## PROVIDED DATA

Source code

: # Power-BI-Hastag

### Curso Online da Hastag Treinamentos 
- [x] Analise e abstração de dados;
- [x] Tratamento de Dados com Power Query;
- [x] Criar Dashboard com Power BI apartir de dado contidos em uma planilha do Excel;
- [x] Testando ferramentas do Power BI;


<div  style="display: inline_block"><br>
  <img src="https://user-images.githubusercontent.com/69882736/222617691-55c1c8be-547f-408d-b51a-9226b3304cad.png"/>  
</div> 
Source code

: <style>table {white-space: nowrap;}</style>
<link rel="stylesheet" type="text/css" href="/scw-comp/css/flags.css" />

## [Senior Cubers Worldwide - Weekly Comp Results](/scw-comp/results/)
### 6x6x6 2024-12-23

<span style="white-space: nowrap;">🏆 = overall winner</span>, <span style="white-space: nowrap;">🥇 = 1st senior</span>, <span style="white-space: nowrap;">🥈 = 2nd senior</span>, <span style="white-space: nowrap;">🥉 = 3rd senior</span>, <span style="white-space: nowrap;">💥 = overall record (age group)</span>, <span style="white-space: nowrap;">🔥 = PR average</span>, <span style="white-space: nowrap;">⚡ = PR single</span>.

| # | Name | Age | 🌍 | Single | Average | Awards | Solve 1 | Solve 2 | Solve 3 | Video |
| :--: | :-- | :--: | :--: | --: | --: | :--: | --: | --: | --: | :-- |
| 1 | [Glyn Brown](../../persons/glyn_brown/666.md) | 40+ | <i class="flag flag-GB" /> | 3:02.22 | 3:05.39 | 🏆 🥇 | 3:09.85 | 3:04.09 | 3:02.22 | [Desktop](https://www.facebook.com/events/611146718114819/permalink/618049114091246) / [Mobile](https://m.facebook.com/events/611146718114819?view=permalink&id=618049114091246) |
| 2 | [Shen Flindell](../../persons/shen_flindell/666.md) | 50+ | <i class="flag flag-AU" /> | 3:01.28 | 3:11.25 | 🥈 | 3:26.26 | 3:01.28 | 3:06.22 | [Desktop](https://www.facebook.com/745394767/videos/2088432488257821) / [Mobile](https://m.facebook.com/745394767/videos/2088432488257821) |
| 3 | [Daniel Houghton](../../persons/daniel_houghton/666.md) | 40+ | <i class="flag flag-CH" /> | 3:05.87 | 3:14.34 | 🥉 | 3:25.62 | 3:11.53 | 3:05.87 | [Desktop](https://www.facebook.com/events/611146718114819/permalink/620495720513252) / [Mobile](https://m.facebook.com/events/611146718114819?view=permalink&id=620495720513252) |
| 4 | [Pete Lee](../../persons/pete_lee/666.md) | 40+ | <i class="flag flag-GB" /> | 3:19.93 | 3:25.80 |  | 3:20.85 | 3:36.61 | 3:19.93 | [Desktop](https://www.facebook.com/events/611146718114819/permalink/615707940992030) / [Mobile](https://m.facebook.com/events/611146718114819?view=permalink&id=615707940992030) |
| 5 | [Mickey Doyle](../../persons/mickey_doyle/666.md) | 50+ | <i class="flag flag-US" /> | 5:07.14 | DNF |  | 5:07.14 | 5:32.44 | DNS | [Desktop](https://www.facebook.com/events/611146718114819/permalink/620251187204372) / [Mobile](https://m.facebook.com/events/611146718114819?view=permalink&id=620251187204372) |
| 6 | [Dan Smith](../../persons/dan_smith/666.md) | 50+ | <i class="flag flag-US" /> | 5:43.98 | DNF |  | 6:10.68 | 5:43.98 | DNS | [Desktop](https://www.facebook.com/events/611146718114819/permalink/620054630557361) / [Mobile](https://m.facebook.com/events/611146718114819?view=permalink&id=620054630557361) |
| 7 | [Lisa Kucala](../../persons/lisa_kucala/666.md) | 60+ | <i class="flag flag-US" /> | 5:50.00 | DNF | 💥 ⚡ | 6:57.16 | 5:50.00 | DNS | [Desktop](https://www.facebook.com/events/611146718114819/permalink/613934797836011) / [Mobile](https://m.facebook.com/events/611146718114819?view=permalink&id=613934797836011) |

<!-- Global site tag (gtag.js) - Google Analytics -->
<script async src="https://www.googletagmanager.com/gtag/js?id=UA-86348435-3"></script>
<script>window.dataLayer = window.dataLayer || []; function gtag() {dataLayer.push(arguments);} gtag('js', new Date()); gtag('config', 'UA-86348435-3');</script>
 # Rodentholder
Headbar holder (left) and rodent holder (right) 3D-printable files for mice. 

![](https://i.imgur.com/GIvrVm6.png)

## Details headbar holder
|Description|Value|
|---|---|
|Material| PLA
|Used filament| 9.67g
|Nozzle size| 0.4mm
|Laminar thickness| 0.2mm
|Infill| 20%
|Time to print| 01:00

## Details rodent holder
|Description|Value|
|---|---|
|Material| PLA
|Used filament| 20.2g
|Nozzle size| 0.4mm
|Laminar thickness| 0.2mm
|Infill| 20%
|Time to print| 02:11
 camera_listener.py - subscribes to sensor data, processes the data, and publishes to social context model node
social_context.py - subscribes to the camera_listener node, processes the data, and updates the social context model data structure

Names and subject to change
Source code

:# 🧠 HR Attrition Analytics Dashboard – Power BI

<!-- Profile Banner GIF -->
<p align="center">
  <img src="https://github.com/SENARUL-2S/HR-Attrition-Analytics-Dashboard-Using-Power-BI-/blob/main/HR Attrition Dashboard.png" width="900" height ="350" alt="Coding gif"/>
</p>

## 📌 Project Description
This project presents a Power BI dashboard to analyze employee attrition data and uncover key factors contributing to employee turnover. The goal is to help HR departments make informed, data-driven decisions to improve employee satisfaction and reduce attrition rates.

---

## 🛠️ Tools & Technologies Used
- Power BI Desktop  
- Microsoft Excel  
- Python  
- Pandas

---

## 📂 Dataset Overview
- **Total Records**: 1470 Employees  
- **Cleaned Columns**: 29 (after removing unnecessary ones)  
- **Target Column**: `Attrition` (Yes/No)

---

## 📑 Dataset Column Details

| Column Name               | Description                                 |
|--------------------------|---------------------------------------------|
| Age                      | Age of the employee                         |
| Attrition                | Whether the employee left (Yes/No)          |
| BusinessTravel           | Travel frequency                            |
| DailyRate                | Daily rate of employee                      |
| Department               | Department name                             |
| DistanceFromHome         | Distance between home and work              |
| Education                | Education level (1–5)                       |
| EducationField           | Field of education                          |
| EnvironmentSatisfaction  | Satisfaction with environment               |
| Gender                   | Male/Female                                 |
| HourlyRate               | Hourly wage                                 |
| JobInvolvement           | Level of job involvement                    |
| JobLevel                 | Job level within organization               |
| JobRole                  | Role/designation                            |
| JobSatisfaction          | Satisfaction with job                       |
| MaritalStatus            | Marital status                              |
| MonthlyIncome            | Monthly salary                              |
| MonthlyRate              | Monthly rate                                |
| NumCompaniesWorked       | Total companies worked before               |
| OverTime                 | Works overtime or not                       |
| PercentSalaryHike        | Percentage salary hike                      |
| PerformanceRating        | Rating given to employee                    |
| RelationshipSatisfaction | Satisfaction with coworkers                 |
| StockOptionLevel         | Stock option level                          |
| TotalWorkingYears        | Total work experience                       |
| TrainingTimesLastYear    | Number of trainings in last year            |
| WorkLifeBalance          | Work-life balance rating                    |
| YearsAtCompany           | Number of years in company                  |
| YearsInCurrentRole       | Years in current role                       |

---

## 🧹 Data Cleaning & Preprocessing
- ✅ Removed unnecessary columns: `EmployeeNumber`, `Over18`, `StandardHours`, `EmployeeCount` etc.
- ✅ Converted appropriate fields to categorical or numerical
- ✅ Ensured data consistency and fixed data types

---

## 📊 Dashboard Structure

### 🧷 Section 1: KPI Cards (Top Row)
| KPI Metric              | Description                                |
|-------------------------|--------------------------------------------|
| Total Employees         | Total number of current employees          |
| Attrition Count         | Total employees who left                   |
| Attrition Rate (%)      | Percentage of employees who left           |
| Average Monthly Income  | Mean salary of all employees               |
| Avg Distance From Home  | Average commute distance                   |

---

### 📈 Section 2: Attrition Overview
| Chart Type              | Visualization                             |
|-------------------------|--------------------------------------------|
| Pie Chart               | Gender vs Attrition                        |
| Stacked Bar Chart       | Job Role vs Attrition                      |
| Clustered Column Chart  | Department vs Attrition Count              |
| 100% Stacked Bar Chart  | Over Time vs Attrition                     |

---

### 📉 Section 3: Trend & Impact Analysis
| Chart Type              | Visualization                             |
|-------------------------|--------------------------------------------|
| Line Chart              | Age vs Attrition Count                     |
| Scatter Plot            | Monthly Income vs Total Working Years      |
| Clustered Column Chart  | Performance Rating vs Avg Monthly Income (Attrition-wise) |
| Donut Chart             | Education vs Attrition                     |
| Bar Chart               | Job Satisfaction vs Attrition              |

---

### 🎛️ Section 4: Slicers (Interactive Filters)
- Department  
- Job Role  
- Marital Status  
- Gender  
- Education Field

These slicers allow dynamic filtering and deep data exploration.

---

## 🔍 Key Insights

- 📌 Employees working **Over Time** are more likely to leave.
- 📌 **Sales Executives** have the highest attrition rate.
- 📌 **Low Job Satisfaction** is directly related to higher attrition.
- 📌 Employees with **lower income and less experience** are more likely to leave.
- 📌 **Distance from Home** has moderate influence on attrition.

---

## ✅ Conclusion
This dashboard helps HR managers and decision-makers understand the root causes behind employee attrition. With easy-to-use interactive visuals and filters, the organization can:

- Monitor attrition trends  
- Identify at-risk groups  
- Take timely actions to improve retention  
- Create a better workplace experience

## TASK PROMPT
Everything from the first line of the records through the line containing "[Shen Flindell](../../persons/shen_flindell/666.md) |" is to be set down exactly, while later lines are left out.

## RESPONSE AREA
Source code

: # Power-BI-Hastag

### Curso Online da Hastag Treinamentos 
- [x] Analise e abstração de dados;
- [x] Tratamento de Dados com Power Query;
- [x] Criar Dashboard com Power BI apartir de dado contidos em uma planilha do Excel;
- [x] Testando ferramentas do Power BI;


<div  style="display: inline_block"><br>
  <img src="https://user-images.githubusercontent.com/69882736/222617691-55c1c8be-547f-408d-b51a-9226b3304cad.png"/>  
</div> 
Source code

: <style>table {white-space: nowrap;}</style>
<link rel="stylesheet" type="text/css" href="/scw-comp/css/flags.css" />

## [Senior Cubers Worldwide - Weekly Comp Results](/scw-comp/results/)
### 6x6x6 2024-12-23

<span style="white-space: nowrap;">🏆 = overall winner</span>, <span style="white-space: nowrap;">🥇 = 1st senior</span>, <span style="white-space: nowrap;">🥈 = 2nd senior</span>, <span style="white-space: nowrap;">🥉 = 3rd senior</span>, <span style="white-space: nowrap;">💥 = overall record (age group)</span>, <span style="white-space: nowrap;">🔥 = PR average</span>, <span style="white-space: nowrap;">⚡ = PR single</span>.

| # | Name | Age | 🌍 | Single | Average | Awards | Solve 1 | Solve 2 | Solve 3 | Video |
| :--: | :-- | :--: | :--: | --: | --: | :--: | --: | --: | --: | :-- |
| 1 | [Glyn Brown](../../persons/glyn_brown/666.md) | 40+ | <i class="flag flag-GB" /> | 3:02.22 | 3:05.39 | 🏆 🥇 | 3:09.85 | 3:04.09 | 3:02.22 | [Desktop](https://www.facebook.com/events/611146718114819/permalink/618049114091246) / [Mobile](https://m.facebook.com/events/611146718114819?view=permalink&id=618049114091246) |
| 2 | [Shen Flindell](../../persons/shen_flindell/666.md) | 50+ | <i class="flag flag-AU" /> | 3:01.28 | 3:11.25 | 🥈 | 3:26.26 | 3:01.28 | 3:06.22 | [Desktop](https://www.facebook.com/745394767/videos/2088432488257821) / [Mobile](https://m.facebook.com/745394767/videos/2088432488257821) |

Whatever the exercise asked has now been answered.